A key component of this architecture is a framework—the ADL “bucket” framework—for creating homogeneous views of heterogeneous metadata. The ADL bucket framework supports aggregation of semantically similar, strongly typed metadata fields into high-level “buckets” for the specific purposes of providing higher-level search and description functions. Notably, in mapping metadata fields to buckets, the mappings themselves are formally and explicitly represented by the system, and metadata semantics are preserved and carried throughout. The framework defines standard representations and bucket types, including sophisticated types such as the “geospatial” bucket type which supports description of geospatial regions and searching using spatial operations. The framework also defines a particular set of 10 buckets that have proven successful in capturing key searchable and descriptive characteristics of widely heterogeneous items, while having sufficient global applicability as to be easily populated. For example, the “Originator” bucket is defined to contain textual values (specifically, names) related to the origin of an item. One item may map the tuple (MARC 100 [Personal name], “Mark Twain”) to the Originator bucket, while another may map the tuple (FGDC 1.1/8.1 [Citation/Originator], “U.S. Geological Survey”) to the same bucket. In general, an item may map any number of typed (field, value) pairs to a bucket. The ultimate effect of such mappings is that clients of the library can choose to 1) operate at the high level of buckets (e.g., a client can simultaneously search multiple collections by Originator), or 2) operate at the native metadata level (e.g., search by and retrieve MARC 100 fields in a collection that supports such native metadata).

Several other approaches to metadata interoperability have been pursued in the past, and it is useful to compare the bucket framework to them. There have been comprehensive metadata standards that attempt to capture most of the nuances and breadth of a domain [MARC, FGDC]. There have been minimalist, high-level metadata standards [Dublin Core]. Other approaches have focused on automated translation of metadata [Stanford Infobus]. And still other approaches emphasize explicit representation of, and operation on, metadata semantics [RDF, Semantic Web].

The ADL bucket framework combines many aspects of these different approaches in a new and novel way. Like the Semantic Web, the bucket framework maintains representations of metadata semantics. But unlike the Semantic Web, the bucket framework provides a mechanism for aggregating metadata into higher-level, uniform abstractions. The bucket framework is notably similar to unqualified Dublin Core in that it provides a standard set of high-level fields. But it differs just as notably: to Dublin Core the bucket framework adds search-oriented fields, strong typing, and well-defined, rich search semantics.
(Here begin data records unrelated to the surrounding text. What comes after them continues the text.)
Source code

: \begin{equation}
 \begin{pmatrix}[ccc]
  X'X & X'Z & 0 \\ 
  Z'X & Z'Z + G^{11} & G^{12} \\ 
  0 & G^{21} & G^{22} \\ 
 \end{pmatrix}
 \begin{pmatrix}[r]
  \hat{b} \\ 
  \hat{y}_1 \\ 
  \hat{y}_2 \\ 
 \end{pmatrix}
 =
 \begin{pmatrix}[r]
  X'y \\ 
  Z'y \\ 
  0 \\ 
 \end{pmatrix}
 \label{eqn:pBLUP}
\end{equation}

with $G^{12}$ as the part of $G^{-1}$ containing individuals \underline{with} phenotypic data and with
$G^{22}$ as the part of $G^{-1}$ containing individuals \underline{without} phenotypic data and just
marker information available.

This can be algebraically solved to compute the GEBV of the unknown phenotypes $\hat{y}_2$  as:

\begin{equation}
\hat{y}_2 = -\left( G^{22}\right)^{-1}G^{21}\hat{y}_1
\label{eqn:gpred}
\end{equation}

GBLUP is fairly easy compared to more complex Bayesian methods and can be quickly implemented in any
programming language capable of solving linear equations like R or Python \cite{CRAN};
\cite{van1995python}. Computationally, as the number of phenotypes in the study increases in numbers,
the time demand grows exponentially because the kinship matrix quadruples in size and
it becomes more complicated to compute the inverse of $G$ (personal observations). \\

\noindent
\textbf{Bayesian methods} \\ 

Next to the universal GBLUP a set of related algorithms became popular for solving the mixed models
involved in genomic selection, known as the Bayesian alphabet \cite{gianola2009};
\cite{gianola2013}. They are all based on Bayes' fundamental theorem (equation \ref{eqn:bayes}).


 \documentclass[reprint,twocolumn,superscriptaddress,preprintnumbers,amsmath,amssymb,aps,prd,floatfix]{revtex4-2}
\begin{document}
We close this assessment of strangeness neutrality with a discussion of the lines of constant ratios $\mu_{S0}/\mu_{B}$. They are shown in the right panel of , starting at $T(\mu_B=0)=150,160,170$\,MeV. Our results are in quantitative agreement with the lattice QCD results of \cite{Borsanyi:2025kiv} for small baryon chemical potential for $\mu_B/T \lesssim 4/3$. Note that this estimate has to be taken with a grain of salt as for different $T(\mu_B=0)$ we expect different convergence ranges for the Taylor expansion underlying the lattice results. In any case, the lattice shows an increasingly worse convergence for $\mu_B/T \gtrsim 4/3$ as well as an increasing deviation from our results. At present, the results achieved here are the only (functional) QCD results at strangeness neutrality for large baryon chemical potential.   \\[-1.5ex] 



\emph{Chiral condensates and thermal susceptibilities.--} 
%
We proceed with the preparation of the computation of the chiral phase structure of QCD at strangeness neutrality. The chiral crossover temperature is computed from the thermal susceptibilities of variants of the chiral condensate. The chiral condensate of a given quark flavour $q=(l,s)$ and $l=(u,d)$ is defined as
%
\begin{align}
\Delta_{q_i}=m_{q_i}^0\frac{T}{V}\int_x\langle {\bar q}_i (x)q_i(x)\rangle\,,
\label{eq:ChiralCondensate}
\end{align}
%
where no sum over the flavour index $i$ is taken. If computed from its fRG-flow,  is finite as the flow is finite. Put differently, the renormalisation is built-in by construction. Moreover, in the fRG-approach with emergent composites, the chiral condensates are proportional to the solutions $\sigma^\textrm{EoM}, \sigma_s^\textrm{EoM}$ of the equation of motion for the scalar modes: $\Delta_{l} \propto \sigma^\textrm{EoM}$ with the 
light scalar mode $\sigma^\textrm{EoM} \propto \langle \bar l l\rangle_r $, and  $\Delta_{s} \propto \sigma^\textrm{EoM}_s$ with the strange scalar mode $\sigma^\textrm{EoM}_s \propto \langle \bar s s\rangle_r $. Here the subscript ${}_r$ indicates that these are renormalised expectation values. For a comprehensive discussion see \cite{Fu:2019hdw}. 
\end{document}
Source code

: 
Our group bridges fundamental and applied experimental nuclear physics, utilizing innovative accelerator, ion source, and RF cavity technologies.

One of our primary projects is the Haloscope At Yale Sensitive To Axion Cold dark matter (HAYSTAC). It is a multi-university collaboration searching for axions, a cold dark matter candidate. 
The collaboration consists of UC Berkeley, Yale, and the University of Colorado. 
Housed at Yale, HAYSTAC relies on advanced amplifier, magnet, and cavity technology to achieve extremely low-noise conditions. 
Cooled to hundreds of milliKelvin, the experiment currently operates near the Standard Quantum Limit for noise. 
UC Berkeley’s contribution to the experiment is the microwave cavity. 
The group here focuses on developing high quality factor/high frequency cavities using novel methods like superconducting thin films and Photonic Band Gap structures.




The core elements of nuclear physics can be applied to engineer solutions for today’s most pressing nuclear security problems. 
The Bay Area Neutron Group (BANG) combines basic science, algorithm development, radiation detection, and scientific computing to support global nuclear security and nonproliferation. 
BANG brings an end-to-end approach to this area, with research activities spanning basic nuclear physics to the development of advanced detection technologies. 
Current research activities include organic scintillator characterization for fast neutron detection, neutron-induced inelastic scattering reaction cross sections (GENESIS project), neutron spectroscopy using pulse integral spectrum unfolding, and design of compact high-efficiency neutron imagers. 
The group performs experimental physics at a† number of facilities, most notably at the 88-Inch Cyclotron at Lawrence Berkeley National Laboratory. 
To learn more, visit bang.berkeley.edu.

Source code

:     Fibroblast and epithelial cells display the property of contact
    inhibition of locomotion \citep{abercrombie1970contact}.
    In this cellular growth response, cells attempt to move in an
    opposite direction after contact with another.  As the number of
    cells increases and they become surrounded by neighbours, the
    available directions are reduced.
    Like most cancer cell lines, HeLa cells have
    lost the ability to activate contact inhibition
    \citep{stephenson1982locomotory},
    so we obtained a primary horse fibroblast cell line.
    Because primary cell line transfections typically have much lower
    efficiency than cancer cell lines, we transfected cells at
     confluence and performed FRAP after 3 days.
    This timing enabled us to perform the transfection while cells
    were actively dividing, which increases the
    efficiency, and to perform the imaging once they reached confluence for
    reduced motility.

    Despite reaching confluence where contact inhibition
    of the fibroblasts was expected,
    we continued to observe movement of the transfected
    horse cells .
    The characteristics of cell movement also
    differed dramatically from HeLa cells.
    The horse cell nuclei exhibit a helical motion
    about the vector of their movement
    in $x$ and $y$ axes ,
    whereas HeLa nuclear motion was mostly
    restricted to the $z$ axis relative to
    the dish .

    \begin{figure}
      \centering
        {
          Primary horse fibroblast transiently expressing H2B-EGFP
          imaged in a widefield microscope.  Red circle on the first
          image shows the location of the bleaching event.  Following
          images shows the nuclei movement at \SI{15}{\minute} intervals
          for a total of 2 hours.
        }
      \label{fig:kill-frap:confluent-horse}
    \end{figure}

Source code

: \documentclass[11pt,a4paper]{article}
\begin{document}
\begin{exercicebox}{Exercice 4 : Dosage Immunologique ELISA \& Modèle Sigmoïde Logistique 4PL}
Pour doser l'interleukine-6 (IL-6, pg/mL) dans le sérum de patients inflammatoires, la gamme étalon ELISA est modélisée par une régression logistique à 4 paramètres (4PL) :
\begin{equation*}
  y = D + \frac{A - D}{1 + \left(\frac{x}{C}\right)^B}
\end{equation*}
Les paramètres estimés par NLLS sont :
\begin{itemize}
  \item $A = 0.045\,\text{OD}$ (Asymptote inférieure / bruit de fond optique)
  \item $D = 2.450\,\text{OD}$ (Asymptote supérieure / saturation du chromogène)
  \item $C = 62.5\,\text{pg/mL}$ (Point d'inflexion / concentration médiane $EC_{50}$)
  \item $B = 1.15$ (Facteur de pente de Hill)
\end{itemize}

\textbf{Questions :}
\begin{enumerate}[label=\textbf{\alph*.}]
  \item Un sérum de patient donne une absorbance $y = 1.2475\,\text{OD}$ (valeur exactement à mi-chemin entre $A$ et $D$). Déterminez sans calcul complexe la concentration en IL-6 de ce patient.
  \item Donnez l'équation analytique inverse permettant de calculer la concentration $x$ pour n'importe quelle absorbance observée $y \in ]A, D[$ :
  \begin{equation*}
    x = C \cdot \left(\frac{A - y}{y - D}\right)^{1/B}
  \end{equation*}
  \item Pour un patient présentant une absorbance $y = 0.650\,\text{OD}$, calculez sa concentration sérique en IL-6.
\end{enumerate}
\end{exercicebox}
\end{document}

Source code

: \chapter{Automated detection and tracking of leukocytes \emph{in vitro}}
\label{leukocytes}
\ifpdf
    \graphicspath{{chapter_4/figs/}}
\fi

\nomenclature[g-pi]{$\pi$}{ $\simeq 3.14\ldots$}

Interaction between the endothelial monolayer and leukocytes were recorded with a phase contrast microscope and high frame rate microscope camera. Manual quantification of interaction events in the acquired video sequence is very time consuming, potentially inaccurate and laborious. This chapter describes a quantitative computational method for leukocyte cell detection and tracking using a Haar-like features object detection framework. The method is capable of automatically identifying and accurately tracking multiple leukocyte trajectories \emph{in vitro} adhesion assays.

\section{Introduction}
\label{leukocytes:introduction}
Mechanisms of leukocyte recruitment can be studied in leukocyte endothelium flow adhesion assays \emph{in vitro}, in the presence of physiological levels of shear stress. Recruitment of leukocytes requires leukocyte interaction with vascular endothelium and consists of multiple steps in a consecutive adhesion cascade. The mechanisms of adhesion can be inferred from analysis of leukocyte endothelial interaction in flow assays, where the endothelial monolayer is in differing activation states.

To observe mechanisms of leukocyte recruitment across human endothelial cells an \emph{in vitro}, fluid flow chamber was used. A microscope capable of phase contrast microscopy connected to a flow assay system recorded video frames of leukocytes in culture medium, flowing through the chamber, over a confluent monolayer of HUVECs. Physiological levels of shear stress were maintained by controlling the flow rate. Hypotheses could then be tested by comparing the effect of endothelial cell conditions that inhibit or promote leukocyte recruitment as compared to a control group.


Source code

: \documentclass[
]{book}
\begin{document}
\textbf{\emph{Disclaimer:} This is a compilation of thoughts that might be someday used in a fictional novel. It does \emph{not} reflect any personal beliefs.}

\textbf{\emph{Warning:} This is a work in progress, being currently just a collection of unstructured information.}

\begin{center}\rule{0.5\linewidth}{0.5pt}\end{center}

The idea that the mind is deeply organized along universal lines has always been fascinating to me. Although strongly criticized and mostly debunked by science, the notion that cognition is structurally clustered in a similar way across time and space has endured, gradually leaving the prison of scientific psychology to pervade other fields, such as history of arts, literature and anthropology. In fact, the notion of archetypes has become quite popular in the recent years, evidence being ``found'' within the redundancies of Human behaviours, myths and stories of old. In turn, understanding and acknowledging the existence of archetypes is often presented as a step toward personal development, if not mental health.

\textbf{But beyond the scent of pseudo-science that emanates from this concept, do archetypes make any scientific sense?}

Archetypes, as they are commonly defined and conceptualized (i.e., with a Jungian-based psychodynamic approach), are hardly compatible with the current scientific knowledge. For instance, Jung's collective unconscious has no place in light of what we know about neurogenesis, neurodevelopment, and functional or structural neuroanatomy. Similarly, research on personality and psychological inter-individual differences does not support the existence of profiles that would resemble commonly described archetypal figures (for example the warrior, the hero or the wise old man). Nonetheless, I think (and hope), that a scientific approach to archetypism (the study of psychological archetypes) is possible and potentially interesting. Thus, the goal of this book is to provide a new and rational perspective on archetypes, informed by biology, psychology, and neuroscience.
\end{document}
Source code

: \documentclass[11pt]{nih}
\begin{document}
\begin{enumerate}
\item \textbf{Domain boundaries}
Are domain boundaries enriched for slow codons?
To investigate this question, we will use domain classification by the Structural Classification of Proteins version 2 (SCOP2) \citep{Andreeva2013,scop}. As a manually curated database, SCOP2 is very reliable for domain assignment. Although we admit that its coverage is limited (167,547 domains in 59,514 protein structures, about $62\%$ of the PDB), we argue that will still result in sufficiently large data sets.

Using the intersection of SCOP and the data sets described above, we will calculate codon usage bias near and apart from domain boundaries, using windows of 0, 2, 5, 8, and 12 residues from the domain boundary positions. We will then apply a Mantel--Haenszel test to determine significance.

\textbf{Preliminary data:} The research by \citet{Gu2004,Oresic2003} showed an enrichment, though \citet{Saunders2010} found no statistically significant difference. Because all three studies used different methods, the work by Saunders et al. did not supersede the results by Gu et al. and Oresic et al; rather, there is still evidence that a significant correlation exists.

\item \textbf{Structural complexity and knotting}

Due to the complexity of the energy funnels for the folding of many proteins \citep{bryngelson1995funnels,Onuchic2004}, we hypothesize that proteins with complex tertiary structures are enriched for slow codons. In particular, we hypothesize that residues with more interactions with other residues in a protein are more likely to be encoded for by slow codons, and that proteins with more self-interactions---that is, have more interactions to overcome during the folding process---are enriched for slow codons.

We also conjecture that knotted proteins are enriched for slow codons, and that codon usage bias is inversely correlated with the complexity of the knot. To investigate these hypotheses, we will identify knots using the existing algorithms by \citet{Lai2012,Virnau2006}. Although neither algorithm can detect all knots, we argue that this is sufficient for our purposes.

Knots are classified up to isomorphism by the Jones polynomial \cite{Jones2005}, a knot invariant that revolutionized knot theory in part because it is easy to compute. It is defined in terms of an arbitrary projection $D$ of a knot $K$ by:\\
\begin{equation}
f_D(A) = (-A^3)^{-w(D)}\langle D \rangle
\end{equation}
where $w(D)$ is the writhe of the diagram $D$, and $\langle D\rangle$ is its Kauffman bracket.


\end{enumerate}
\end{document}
The bucket framework provides a refinement mechanism similar to qualified Dublin Core, but unlike the latter, the refined fields are not mandated by the system, but rather are simply discoverable in a standard way. Finally, the bucket framework is similar to automated metadata translation systems in that metadata is mapped from one form to another, but the bucket framework differs from the Stanford Infobus approach in that it is focused on the simpler problem of mapping arbitrary metadata to a common, higher-level form, as opposed to mapping arbitrary forms of metadata to one another.

The ADEPT logical view of the library is that of 1) many, distributed, collections of heterogeneous items, and 2) a central collection discovery service that clients can use to locate relevant collections. ADEPT employs a standard three-tier architecture in which clients connect to collections through a middleware server, which acts as a common access point and as a kind of broker. The middleware provides SDLIP-like search and retrieval services as well as services related to collection development. The ADL bucket framework is a common thread running throughout the tiers that provides a uniform view of the library. Specifically, at the lowest level individual items within collections map their native metadata to buckets. Collections accumulate and index the mapped metadata, thereby providing a search capability over their contents at both the bucket level and at the native metadata level. Collections also aggregate information and statistics about the metadata mappings employed by the items contained in the collection, and include such information in collection-level metadata for the benefit of clients and the collection discovery service. The middleware provides standard representations of arbitrary metadata and metadata mappings. The central collection discovery harvests collection-level metadata and builds a master index.

The ultimate effect of the ADL bucket framework is that clients of the library can, without relying on any a priori knowledge or out-of-band agreements, successfully search arbitrary collections at a uniform, high level. Furthermore, the types of search provided are far more capable than just text-based search. At the same time, the richness and semantics of the underlying native metadata are entirely preserved, and are discoverable and exploitable by clients in an entirely regular way.